DATA SHOWN:
###

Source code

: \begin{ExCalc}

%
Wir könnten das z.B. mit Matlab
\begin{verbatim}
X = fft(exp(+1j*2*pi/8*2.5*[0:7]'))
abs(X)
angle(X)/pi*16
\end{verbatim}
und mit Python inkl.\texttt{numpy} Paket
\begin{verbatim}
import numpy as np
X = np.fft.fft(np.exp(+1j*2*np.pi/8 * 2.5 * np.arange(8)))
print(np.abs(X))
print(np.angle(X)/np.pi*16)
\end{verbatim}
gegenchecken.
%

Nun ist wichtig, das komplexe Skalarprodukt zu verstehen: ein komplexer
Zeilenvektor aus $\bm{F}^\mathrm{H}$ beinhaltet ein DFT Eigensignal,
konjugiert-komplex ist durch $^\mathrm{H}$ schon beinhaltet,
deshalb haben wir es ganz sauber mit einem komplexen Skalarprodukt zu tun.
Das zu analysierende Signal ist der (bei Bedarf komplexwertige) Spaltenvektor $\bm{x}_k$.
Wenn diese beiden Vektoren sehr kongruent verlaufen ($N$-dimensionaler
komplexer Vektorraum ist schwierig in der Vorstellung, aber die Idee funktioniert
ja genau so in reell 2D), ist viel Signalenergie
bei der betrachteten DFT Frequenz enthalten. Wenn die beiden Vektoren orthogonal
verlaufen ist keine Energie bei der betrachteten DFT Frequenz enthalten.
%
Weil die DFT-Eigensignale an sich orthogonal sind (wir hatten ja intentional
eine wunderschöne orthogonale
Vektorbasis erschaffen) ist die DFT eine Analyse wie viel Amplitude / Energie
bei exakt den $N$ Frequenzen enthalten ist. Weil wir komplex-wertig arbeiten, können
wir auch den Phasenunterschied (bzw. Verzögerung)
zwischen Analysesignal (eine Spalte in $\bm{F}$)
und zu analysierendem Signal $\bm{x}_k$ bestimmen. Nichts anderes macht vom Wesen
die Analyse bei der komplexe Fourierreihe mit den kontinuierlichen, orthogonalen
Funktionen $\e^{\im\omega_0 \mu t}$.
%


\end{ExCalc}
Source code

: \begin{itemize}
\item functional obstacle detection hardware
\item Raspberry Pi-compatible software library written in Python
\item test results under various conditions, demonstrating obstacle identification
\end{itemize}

###

TASK TO COMPLETE: Your answer is the line containing "print(np.angle(X)/np.pi*16)" plus every line after it through the end of the entries, given again exactly and alone.

YOUR RESPONSE:
print(np.angle(X)/np.pi*16)
\end{verbatim}
gegenchecken.
%

Nun ist wichtig, das komplexe Skalarprodukt zu verstehen: ein komplexer
Zeilenvektor aus $\bm{F}^\mathrm{H}$ beinhaltet ein DFT Eigensignal,
konjugiert-komplex ist durch $^\mathrm{H}$ schon beinhaltet,
deshalb haben wir es ganz sauber mit einem komplexen Skalarprodukt zu tun.
Das zu analysierende Signal ist der (bei Bedarf komplexwertige) Spaltenvektor $\bm{x}_k$.
Wenn diese beiden Vektoren sehr kongruent verlaufen ($N$-dimensionaler
komplexer Vektorraum ist schwierig in der Vorstellung, aber die Idee funktioniert
ja genau so in reell 2D), ist viel Signalenergie
bei der betrachteten DFT Frequenz enthalten. Wenn die beiden Vektoren orthogonal
verlaufen ist keine Energie bei der betrachteten DFT Frequenz enthalten.
%
Weil die DFT-Eigensignale an sich orthogonal sind (wir hatten ja intentional
eine wunderschöne orthogonale
Vektorbasis erschaffen) ist die DFT eine Analyse wie viel Amplitude / Energie
bei exakt den $N$ Frequenzen enthalten ist. Weil wir komplex-wertig arbeiten, können
wir auch den Phasenunterschied (bzw. Verzögerung)
zwischen Analysesignal (eine Spalte in $\bm{F}$)
und zu analysierendem Signal $\bm{x}_k$ bestimmen. Nichts anderes macht vom Wesen
die Analyse bei der komplexe Fourierreihe mit den kontinuierlichen, orthogonalen
Funktionen $\e^{\im\omega_0 \mu t}$.
%


\end{ExCalc}
Source code

: \begin{itemize}
\item functional obstacle detection hardware
\item Raspberry Pi-compatible software library written in Python
\item test results under various conditions, demonstrating obstacle identification
\end{itemize}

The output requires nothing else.